Incluindo questões que atravessam o social e o espiritual:

“A fome é a toalha da necessidade
estendida na mesa do mundo. (…)
A mentira e a verdade andam tão iguais
que se confundem. (…)
O bem é o sono do mal. (…)
No Dia de Finados, Deus deveria
visitar a terra para ver quanto é fértil a lavoura de
lágrimas que ele semeou.”

Uma outra característica bem marcante de Delírio do nada são os mergulhos nos poemas de temática amorosa, mas que não tratam o amor como uma ideia, como uma potência idealizada que paira, mas como um sentimento atravessado por um corpo convulso, lançado no tempo e doendo, sofrendo, se remoendo. Tal é o toque contemporâneo dessa poesia que me remeteu, inclusive, a um estilo que antecipa traços de escrita da poesia beat norte-americana, que mistura o surrealismo com o jazz americano. Em um dos poemas, o de número IV, percebi até traços da escrita de um brasileiro paulista de contracultura que fez parte da geração mimeógrafo, Roberto Piva. Martha de Holanda diz:

“(…) Desagregar com o bisturi o minúsculo
de minhas unhas, tuas artérias e 
parar teu cérebro. Fazer com teus
pulsos rosetas de rubis para mim; de
teus dentes braceletes brancos; tecer
leques bizarros com as fibras estriadas 
de tuas veias e, depois…depois brincas,
numa macia de bronze, com teu
sangue coagulado.”

Trecho fortíssimo e belo de um poema que me remeteu diretamente a este de Roberto Piva:

“vou moer teu cérebro. vou retalhar tuas
coxas imberbes & brancas
vou dilapidar a riqueza de tua
adolescência. vou queimar teus
olhos com ferro em brasa.
vou incinerar teu coração de carne &
de tuas cinzas vou fabricar a
substância enlouquecida das
cartas de amor.”

Em outro momento, Martha de Hollanda mergulha numa referência à tradição das alegorias, algo que era muito comum nos autos medievais, para colocar em diálogo figuras como a A Caveira e A Coruja, em um diálogo gótico em que uma coruja interpela a caveira sobre sua existência, em que a caveira responde:

“Sei, apenas, que a morte me desnudou com beijos de terra, porém não pôde arrancar a última vestia que é a reminiscência dolorosamente corporizada da vida – a ossada.”
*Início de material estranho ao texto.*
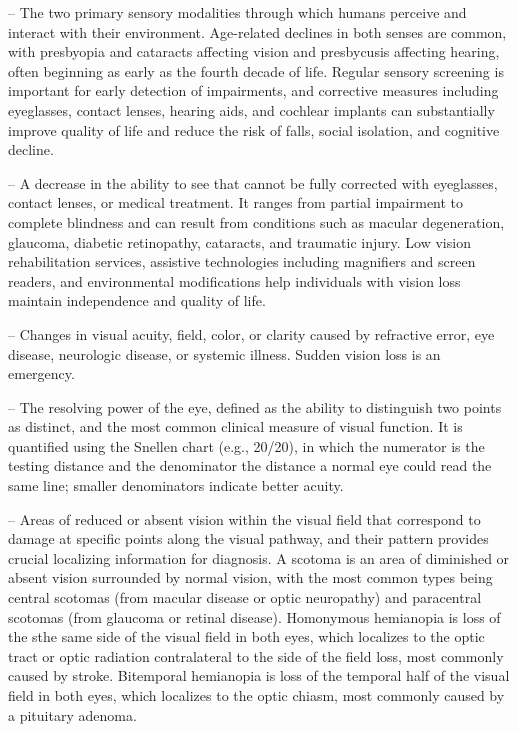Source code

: -- The two primary sensory modalities through which humans perceive and interact with their environment. Age-related declines in both senses are common, with presbyopia and cataracts affecting vision and presbycusis affecting hearing, often beginning as early as the fourth decade of life. Regular sensory screening is important for early detection of impairments, and corrective measures including eyeglasses, contact lenses, hearing aids, and cochlear implants can substantially improve quality of life and reduce the risk of falls, social isolation, and cognitive decline.

-- A decrease in the ability to see that cannot be fully corrected with eyeglasses, contact lenses, or medical treatment. It ranges from partial impairment to complete blindness and can result from conditions such as macular degeneration, glaucoma, diabetic retinopathy, cataracts, and traumatic injury. Low vision rehabilitation services, assistive technologies including magnifiers and screen readers, and environmental modifications help individuals with vision loss maintain independence and quality of life.

-- Changes in visual acuity, field, color, or clarity caused by refractive error, eye disease, neurologic disease, or systemic illness. Sudden vision loss is an emergency.

-- The resolving power of the eye, defined as the ability to distinguish two points as distinct, and the most common clinical measure of visual function. It is quantified using the Snellen chart (e.g., 20/20), in which the numerator is the testing distance and the denominator the distance a normal eye could read the same line; smaller denominators indicate better acuity.

-- Areas of reduced or absent vision within the visual field that correspond to damage at specific points along the visual pathway, and their pattern provides crucial localizing information for diagnosis. A scotoma is an area of diminished or absent vision surrounded by normal vision, with the most common types being central scotomas (from macular disease or optic neuropathy) and paracentral scotomas (from glaucoma or retinal disease). Homonymous hemianopia is loss of the sthe same side of the visual field in both eyes, which localizes to the optic tract or optic radiation contralateral to the side of the field loss, most commonly caused by stroke. Bitemporal hemianopia is loss of the temporal half of the visual field in both eyes, which localizes to the optic chiasm, most commonly caused by a pituitary adenoma.

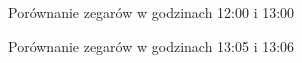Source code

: \documentclass[12pt,a4paper]{article}
\begin{document}
            \begin{figure}
                \hfill
                \hfill
                \hfill
                \caption{Porównanie zegarów w godzinach 12:00 i 13:00}
            \end{figure}
            
                        \begin{figure}
                \hfill
                \hfill
                \hfill
                \caption{Porównanie zegarów w godzinach 13:05 i 13:06}
            \end{figure}
            
\end{document}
Delírio do Nada é uma obra pujante, verborrágica, trágica e febril, que busca uma tentativa de alucinação de um verbo que vai à catalogação dos sentimentos para tentar traduzi-los, que investe nas listas dos movimentos interiores para tocar algum traço de significado de uma subjetividade moderna, feminina, que não tem tradução. 
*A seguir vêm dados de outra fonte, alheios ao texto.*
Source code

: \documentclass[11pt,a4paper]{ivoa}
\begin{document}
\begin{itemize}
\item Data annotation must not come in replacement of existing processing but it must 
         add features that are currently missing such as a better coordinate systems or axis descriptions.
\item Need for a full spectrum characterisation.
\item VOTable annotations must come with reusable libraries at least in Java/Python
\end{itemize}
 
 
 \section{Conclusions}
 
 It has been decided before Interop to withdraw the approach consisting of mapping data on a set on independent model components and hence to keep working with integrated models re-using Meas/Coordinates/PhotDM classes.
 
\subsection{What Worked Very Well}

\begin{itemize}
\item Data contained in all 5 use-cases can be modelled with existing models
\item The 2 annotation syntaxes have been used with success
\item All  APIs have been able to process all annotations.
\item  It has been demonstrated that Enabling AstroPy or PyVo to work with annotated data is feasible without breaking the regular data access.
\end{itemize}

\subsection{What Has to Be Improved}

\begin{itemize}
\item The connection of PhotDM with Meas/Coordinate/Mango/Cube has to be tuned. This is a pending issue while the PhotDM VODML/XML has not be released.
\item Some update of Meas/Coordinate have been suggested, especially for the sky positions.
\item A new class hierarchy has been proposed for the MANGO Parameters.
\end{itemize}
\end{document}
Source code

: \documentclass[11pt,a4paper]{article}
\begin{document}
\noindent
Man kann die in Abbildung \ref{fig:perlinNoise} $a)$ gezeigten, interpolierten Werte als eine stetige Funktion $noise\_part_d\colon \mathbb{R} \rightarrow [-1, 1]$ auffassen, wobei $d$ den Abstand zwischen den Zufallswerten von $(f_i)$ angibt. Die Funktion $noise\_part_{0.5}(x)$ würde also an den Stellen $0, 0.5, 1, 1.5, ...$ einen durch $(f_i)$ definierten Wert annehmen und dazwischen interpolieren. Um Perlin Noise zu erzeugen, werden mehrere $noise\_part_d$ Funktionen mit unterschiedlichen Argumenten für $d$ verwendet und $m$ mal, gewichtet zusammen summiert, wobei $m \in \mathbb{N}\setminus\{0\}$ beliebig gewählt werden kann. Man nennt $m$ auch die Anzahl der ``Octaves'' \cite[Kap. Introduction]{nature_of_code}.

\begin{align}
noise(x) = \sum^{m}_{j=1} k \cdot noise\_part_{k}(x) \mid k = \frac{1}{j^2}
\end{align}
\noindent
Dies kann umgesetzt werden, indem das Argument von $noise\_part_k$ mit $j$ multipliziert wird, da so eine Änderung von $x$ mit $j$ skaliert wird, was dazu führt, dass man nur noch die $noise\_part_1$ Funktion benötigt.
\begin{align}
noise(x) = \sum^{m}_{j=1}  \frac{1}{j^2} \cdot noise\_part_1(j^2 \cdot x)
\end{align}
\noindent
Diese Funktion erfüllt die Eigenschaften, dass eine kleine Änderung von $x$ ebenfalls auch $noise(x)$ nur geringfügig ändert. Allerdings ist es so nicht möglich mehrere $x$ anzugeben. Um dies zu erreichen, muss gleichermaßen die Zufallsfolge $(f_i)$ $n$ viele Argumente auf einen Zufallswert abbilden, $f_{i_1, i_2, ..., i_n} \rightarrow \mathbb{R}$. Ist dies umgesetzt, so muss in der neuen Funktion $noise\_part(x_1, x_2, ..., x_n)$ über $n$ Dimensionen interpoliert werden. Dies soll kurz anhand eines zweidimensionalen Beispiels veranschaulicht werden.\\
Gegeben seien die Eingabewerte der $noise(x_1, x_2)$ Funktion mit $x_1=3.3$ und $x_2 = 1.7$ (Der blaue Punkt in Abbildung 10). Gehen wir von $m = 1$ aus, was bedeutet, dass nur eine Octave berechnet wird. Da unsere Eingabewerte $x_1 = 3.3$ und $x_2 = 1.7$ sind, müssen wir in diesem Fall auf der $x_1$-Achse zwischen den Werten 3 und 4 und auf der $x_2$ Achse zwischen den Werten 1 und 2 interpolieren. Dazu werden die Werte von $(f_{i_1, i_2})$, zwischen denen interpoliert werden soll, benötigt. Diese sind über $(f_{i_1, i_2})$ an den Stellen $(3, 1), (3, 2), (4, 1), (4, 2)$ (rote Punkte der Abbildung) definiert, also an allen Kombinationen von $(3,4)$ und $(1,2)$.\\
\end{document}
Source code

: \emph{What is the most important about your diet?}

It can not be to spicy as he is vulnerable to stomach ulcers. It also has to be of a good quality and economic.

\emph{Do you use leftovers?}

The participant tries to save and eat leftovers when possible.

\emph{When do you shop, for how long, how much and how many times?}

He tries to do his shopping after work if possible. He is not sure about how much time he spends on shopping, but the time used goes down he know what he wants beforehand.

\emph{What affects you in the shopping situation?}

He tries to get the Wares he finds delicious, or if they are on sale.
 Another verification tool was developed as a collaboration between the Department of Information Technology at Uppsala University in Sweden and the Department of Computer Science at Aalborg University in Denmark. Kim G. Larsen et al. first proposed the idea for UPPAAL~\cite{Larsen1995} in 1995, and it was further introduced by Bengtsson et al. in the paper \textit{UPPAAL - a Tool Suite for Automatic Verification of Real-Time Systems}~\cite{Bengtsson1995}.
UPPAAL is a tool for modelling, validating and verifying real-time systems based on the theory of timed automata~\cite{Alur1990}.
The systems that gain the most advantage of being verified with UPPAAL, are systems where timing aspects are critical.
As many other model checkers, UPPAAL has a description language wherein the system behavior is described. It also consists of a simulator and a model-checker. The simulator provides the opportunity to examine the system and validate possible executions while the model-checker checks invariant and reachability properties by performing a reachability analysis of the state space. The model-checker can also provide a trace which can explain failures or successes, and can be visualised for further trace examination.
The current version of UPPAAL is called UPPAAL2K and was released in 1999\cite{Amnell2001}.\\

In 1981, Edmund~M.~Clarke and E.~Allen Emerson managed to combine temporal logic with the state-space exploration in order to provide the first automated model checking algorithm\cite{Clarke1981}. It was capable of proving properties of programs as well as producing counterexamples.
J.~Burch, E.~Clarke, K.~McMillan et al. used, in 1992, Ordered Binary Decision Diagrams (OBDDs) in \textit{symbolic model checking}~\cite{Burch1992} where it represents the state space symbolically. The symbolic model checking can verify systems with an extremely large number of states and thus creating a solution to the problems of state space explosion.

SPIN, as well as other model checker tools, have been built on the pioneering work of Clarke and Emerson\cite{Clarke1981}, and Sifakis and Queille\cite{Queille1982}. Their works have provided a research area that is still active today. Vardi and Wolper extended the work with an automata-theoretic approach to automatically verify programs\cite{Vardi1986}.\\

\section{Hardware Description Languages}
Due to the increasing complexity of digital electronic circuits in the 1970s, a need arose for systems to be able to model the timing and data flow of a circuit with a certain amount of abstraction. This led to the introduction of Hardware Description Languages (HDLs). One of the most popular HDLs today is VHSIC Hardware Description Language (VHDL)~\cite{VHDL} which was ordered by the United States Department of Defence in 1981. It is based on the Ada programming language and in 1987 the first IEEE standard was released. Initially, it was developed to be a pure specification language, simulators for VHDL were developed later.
Diante de um nada absoluto, de um cosmos que não nos responde as perguntas, nem sequer um “nunca mais”, Martha de Hollanda diz: “Eu serei, então, a primeira nebulosa errante a vagar indistintamente no teu Nada”. E em seu delírio, de novo, revê a possibilidade de uma identidade perdida numa fronte amorosa na qual vislumbra “a agonia louca dos nossos beijos a se beijarem morrendo”. 
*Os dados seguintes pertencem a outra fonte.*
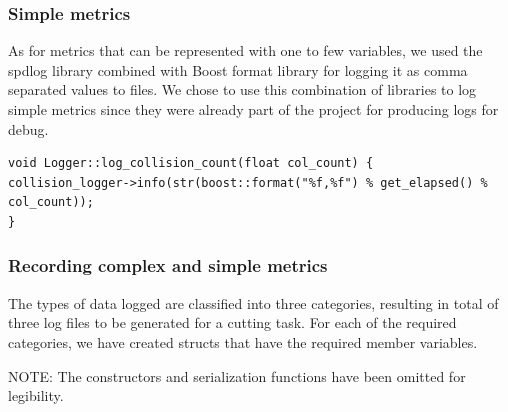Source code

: \subsubsection{Simple metrics}
As for metrics that can be represented with one to few variables, we used the spdlog library combined with Boost format library for logging it as comma separated values to files. We chose to use this combination of libraries to log simple metrics since they were already part of the project for producing logs for debug.

\begin{lstlisting}[style=CStyle]
void Logger::log_collision_count(float col_count) {
collision_logger->info(str(boost::format("%f,%f") % get_elapsed() % col_count));
}
\end{lstlisting}

\subsubsection{Recording complex and simple metrics}
The types of data logged are classified into three categories, resulting in total of three log files to be generated for a cutting task. For each of the required categories, we have created structs that have the required member variables.

NOTE: The constructors and serialization functions have been omitted for legibility.

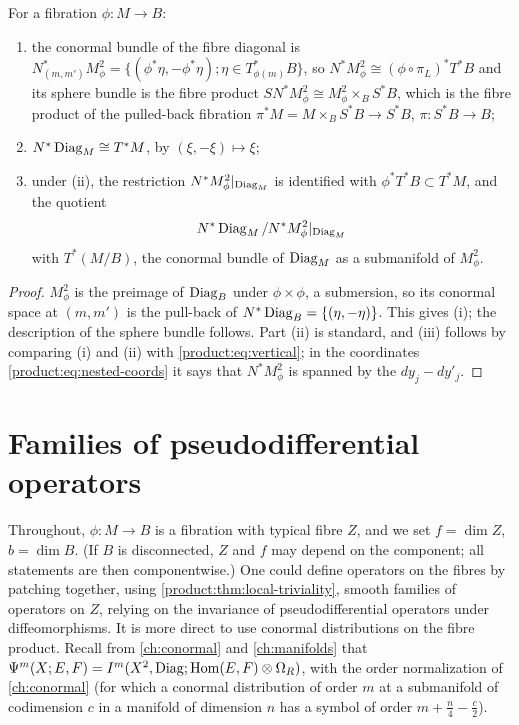 \begin{lemma}\label{product:lem:conormal-identifications}
For a fibration $\phi:M\longrightarrow B$:
\begin{enumerate}[label=\textup{(\roman*)}]
\item the conormal bundle of the fibre diagonal is
$N^*_{(m,m')}M^2_\phi=\{(\phi^*\eta,-\phi^*\eta);\eta\in T^*_{\phi(m)}B\}$, so
$N^*M^2_\phi\cong(\phi\circ\pi_L)^*T^*B$ and its sphere bundle is the fibre
product $SN^*M^2_\phi\cong M^2_\phi\times_BS^*B$, which is the fibre product
of the pulled-back fibration $\pi^*M=M\times_BS^*B\longrightarrow S^*B$,
$\pi:S^*B\longrightarrow B$;
\item $N^*\Diag_M\cong T^*M$, by $(\xi,-\xi)\longmapsto\xi$;
\item under \textup{(ii)}, the restriction $N^*M^2_\phi|_{\Diag_M}$ is
identified with $\phi^*T^*B\subset T^*M$, and the quotient
\begin{equation*}
N^*\Diag_M/N^*M^2_\phi|_{\Diag_M}
\end{equation*}
with $T^*(M/B)$, the conormal bundle of $\Diag_M$ as a submanifold of
$M^2_\phi$.
\end{enumerate}
\end{lemma}

\begin{proof}
$M^2_\phi$ is the preimage of $\Diag_B$ under $\phi\times\phi$, a submersion, so
its conormal space at $(m,m')$ is the pull-back of $N^*\Diag_B=\{(\eta,-\eta)\}$.
This gives (i); the description of the sphere bundle follows. Part (ii) is
standard, and (iii) follows by comparing (i) and (ii) with
\eqref{product:eq:vertical}; in the coordinates \eqref{product:eq:nested-coords}
it says that $N^*M^2_\phi$ is spanned by the $dy_j-dy'_j$.
\end{proof}

\section{Families of pseudodifferential operators}\label{product:sec:families}

Throughout, $\phi:M\longrightarrow B$ is a fibration with typical fibre $Z$, and
we set $f=\dim Z$, $b=\dim B$. (If $B$ is disconnected, $Z$ and $f$ may depend on
the component; all statements are then componentwise.) One could define operators on the fibres by
patching together, using \cref{product:thm:local-triviality}, smooth families of
operators on $Z$, relying on the invariance of pseudodifferential operators under
diffeomorphisms. It is more direct to use conormal distributions on the fibre
product. Recall from \cref{ch:conormal} and \cref{ch:manifolds} that
$\Psido m(X;E,F)=\Ic m(X^2,\Diag;\Hom(E,F)\otimes\Omega_R)$, with the order
normalization of \cref{ch:conormal} (for which a conormal distribution of order
$m$ at a submanifold of codimension $c$ in a manifold of dimension $n$ has a
symbol of order $m+\frac n4-\frac c2$).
Delírio do Nada, a poesia que nos ajuda a reler o modernismo brasileiro, invertendo os eixos de força de uma poesia que está fora do centro, fora dos grandes nomes, mas possui uma potência sem igual.

Sobre A Coleção Myosotis

Myosotis é planta, é flor, é beleza, é emoção e também é não esquecer; é necessidade, súplica e promessa: não-me-esqueças.

Myosotis, não-me-esqueças, é vegetal e sentimento, é transitiva e amorosa, é de mão dupla, tripla e infinita, para quantos amores e memórias se chegarem e couberem – ou não.

Myosotis, a coleção, é uma celebração ao lembramento.

Lembrar, evocar, reviver, recordar, rememorar, relembrar, memorar, comemorar, reavivar, tudo que remete a não esquecer, a não deixar perecer nem se perder nas vielas do Tempo.

Myosotis, a coleção, foi pensada para reviver e celebrar a vida e a obra de escritoras cujas ideias e emoções, transubstanciadas na palavra escrita, um dia vieram à luz, brilharam, encantaram, comoveram, confirmaram ou romperam com tudo e com nada, para depois caírem numa espiral descendente, lenta, progressiva e quase inexorável de esquecimento.

Apenas quase, porque há sempre alguém esbravejando, como pode, contra a inexorabilidade do Tempo, do Espaço, do Espaço-Tempo; e esbravejar é uma das facetas do não esquecer, do lembramento.

Myosotis, a coleção, é afeto: amaremos!

Myosotis, a coleção, é promessa: lembraremos!